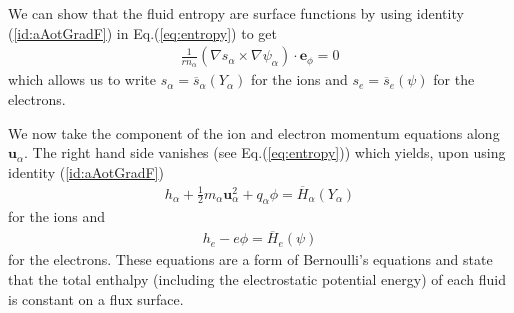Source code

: \documentclass[11pt, reqno]{amsart}
\newcommand{\eqr}[1]{Eq.\thinspace(#1)}
\newcommand{\mvec}[1]{\mathbf{#1}}
\newcommand{\eep}{\mvec{e}_\phi}
\theoremstyle{definition}
\begin{document}
We can show that the fluid entropy are surface functions by using
identity ({\ref{id:aAotGradF}}) in \eqr{\ref{eq:entropy}} to get
\begin{align}
   \frac{1}{r n_\alpha} 
   (\nabla s_\alpha \times \nabla \psi_\alpha)\cdot\eep = 0
\end{align}
which allows us to write $s_\alpha = \overline{s}_\alpha(Y_\alpha)$
for the ions and $s_e = \overline{s}_e(\psi)$ for the electrons.

We now take the component of the ion and electron momentum equations
along $\mvec{u}_\alpha$. The right hand side vanishes (see
\eqr{\ref{eq:entropy}}) which yields, upon using identity
({\ref{id:aAotGradF}})
\begin{align}
  h_\alpha + \frac{1}{2}m_\alpha \mvec{u}_\alpha^2 + q_\alpha\phi
  =
  \overline{H}_\alpha(Y_\alpha)
\end{align}
for the ions and
\begin{align}
  h_e - e\phi
  =
  \overline{H}_e(\psi)
\end{align}
for the electrons. These equations are a form of Bernoulli's equations
and state that the total enthalpy (including the electrostatic
potential energy) of each fluid is constant on a flux surface.
\end{document}
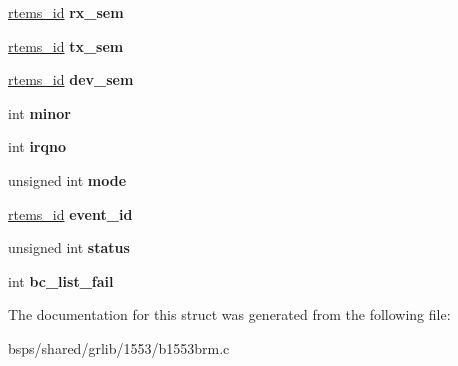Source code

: \begin{DoxyCompactItemize}
\item 
\mbox{\label{structbrm__priv_abc5f578da0bb571921bfdd5657c27a6e}} 
\mbox{\hyperlink{group__ClassicTasks_gab20892b814dced7dd4e5b9bf42becd57}{rtems\+\_\+id}} {\bfseries rx\+\_\+sem}
\item 
\mbox{\label{structbrm__priv_af2284330adf70d46884391525b95c54b}} 
\mbox{\hyperlink{group__ClassicTasks_gab20892b814dced7dd4e5b9bf42becd57}{rtems\+\_\+id}} {\bfseries tx\+\_\+sem}
\item 
\mbox{\label{structbrm__priv_a62912acb12a274a00d9fb3d90931f7a3}} 
\mbox{\hyperlink{group__ClassicTasks_gab20892b814dced7dd4e5b9bf42becd57}{rtems\+\_\+id}} {\bfseries dev\+\_\+sem}
\item 
\mbox{\label{structbrm__priv_a1f0f758e81039eb63e2bd38ed03a8c3a}} 
int {\bfseries minor}
\item 
\mbox{\label{structbrm__priv_ae9f5a0632c0206e64822e9d7b5920ca5}} 
int {\bfseries irqno}
\item 
\mbox{\label{structbrm__priv_a682ae17acb8c873bf041e56fef1134f3}} 
unsigned int {\bfseries mode}
\item 
\mbox{\label{structbrm__priv_a941d63e4d4975b5b921d80a3d7ba9b8f}} 
\mbox{\hyperlink{group__ClassicTasks_gab20892b814dced7dd4e5b9bf42becd57}{rtems\+\_\+id}} {\bfseries event\+\_\+id}
\item 
\mbox{\label{structbrm__priv_afd3cbb95289ac1c491df33368821ff4b}} 
unsigned int {\bfseries status}
\item 
\mbox{\label{structbrm__priv_a21bb581981fc592ee94d170a0c25ffcb}} 
int {\bfseries bc\+\_\+list\+\_\+fail}
\end{DoxyCompactItemize}


The documentation for this struct was generated from the following file\+:\begin{DoxyCompactItemize}
\item 
bsps/shared/grlib/1553/b1553brm.\+c\end{DoxyCompactItemize}

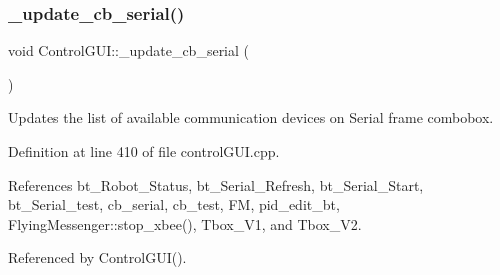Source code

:\subsubsection{\texorpdfstring{\+\_\+update\+\_\+cb\+\_\+serial()}{\_update\_cb\_serial()}}
{\footnotesize\ttfamily void Control\+G\+U\+I\+::\+\_\+update\+\_\+cb\+\_\+serial (\begin{DoxyParamCaption}{ }\end{DoxyParamCaption})}



Updates the list of available communication devices on \textquotesingle{}Serial\textquotesingle{} frame combobox. 



Definition at line 410 of file control\+G\+U\+I.\+cpp.



References bt\+\_\+\+Robot\+\_\+\+Status, bt\+\_\+\+Serial\+\_\+\+Refresh, bt\+\_\+\+Serial\+\_\+\+Start, bt\+\_\+\+Serial\+\_\+test, cb\+\_\+serial, cb\+\_\+test, FM, pid\+\_\+edit\+\_\+bt, Flying\+Messenger\+::stop\+\_\+xbee(), Tbox\+\_\+\+V1, and Tbox\+\_\+\+V2.



Referenced by Control\+G\+U\+I().


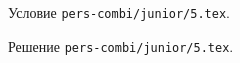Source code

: \problem
Условие \texttt{pers-combi/junior/5.tex}.

\solution Решение \texttt{pers-combi/junior/5.tex}.
\endproblem
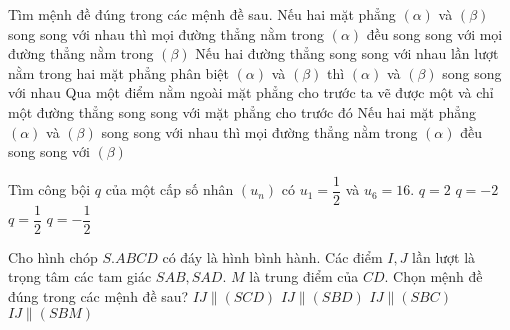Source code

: \begin{ex}%
Tìm mệnh đề đúng trong các mệnh đề sau.
\choice
{Nếu hai mặt phẳng $(\alpha)$ và $(\beta)$ song song với nhau thì mọi đường thẳng nằm trong $(\alpha)$ đều song song với mọi đường thẳng nằm trong $(\beta)$}
{Nếu hai đường thẳng song song với nhau lần lượt nằm trong hai mặt phẳng phân biệt $(\alpha)$ và $(\beta)$ thì $(\alpha)$ và $(\beta)$ song song với nhau}
{Qua một điểm nằm ngoài mặt phẳng cho trước ta vẽ được một và chỉ một đường thẳng song song với mặt phẳng cho trước đó}
{\True  Nếu hai mặt phẳng $(\alpha)$ và $(\beta)$ song song với nhau thì mọi đường thẳng nằm trong $(\alpha)$ đều song song với $(\beta)$}
\loigiai{

}
\end{ex}

\begin{ex}%
Tìm công bội $q$ của một cấp số nhân $(u_n)$ có $u_1=\dfrac{1}{2}$ và $u_6 =16$.
\choice
{\True $q=2$}
{$q=-2$}
{$q=\dfrac{1}{2}$}
{$q=-\dfrac{1}{2}$}
\end{ex}

\begin{ex}%
Cho hình chóp $S.ABCD$ có đáy là hình bình hành. Các điểm $I,J$ lần lượt là trọng tâm các tam giác $SAB,SAD$. $M$ là trung điểm của $CD$. Chọn mệnh đề đúng trong các mệnh đề sau?
\choice
{$IJ \parallel (SCD)$}
{\True $IJ \parallel (SBD)$}
{$IJ \parallel (SBC)$}
{$IJ \parallel (SBM)$}
\end{ex}

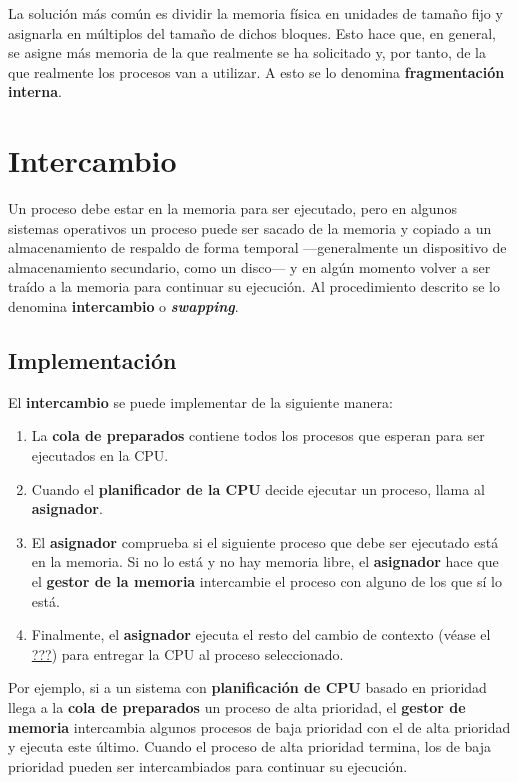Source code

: La solución más común es dividir la memoria física en unidades de tamaño
fijo y asignarla en múltiplos del tamaño de dichos bloques. Esto hace
que, en general, se asigne más memoria de la que realmente se ha
solicitado y, por tanto, de la que realmente los procesos van a
utilizar. A esto se lo denomina \textbf{fragmentación interna}.

\section{Intercambio}\label{_intercambio}

{} {} Un proceso debe estar en la memoria para ser ejecutado, pero en
algunos sistemas operativos un proceso puede ser sacado de la memoria y
copiado a un almacenamiento de respaldo de forma temporal
---generalmente un dispositivo de almacenamiento secundario, como un
disco--- y en algún momento volver a ser traído a la memoria para
continuar su ejecución. Al procedimiento descrito se lo denomina
\textbf{intercambio} o \textbf{\emph{swapping}}.

\subsection{Implementación}\label{_implementaciuxf3n}

El \textbf{intercambio} se puede implementar de la siguiente manera:

\begin{enumerate}
\def\labelenumi{\arabic{enumi}.}
\item
  La \textbf{cola de preparados} contiene todos los procesos que esperan
  para ser ejecutados en la CPU.
\item
  Cuando el \textbf{planificador de la CPU} decide ejecutar un proceso,
  llama al \textbf{asignador}.
\item
  El \textbf{asignador} comprueba si el siguiente proceso que debe ser
  ejecutado está en la memoria. Si no lo está y no hay memoria libre, el
  \textbf{asignador} hace que el \textbf{gestor de la memoria}
  intercambie el proceso con alguno de los que sí lo está.
\item
  Finalmente, el \textbf{asignador} ejecuta el resto del cambio de
  contexto (véase el \hyperref[_cambio_de_contexto]{???}) para entregar
  la CPU al proceso seleccionado.
\end{enumerate}

Por ejemplo, si a un sistema con \textbf{planificación de CPU} basado en
prioridad llega a la \textbf{cola de preparados} un proceso de alta
prioridad, el \textbf{gestor de memoria} intercambia algunos procesos de
baja prioridad con el de alta prioridad y ejecuta este último. Cuando el
proceso de alta prioridad termina, los de baja prioridad pueden ser
intercambiados para continuar su ejecución.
______
* Problem requirements
Reproduce exactly the lines from the beginning of the material down to the line containing "which allows us", both ends included, but not the pictures or anything after.

* Answer space
Source code

: \documentclass[11pt, reqno]{amsart}
\newcommand{\eqr}[1]{Eq.\thinspace(#1)}
\newcommand{\mvec}[1]{\mathbf{#1}}
\newcommand{\eep}{\mvec{e}_\phi}
\theoremstyle{definition}
\begin{document}
We can show that the fluid entropy are surface functions by using
identity ({\ref{id:aAotGradF}}) in \eqr{\ref{eq:entropy}} to get
\begin{align}
   \frac{1}{r n_\alpha} 
   (\nabla s_\alpha \times \nabla \psi_\alpha)\cdot\eep = 0
\end{align}
which allows us to write $s_\alpha = \overline{s}_\alpha(Y_\alpha)$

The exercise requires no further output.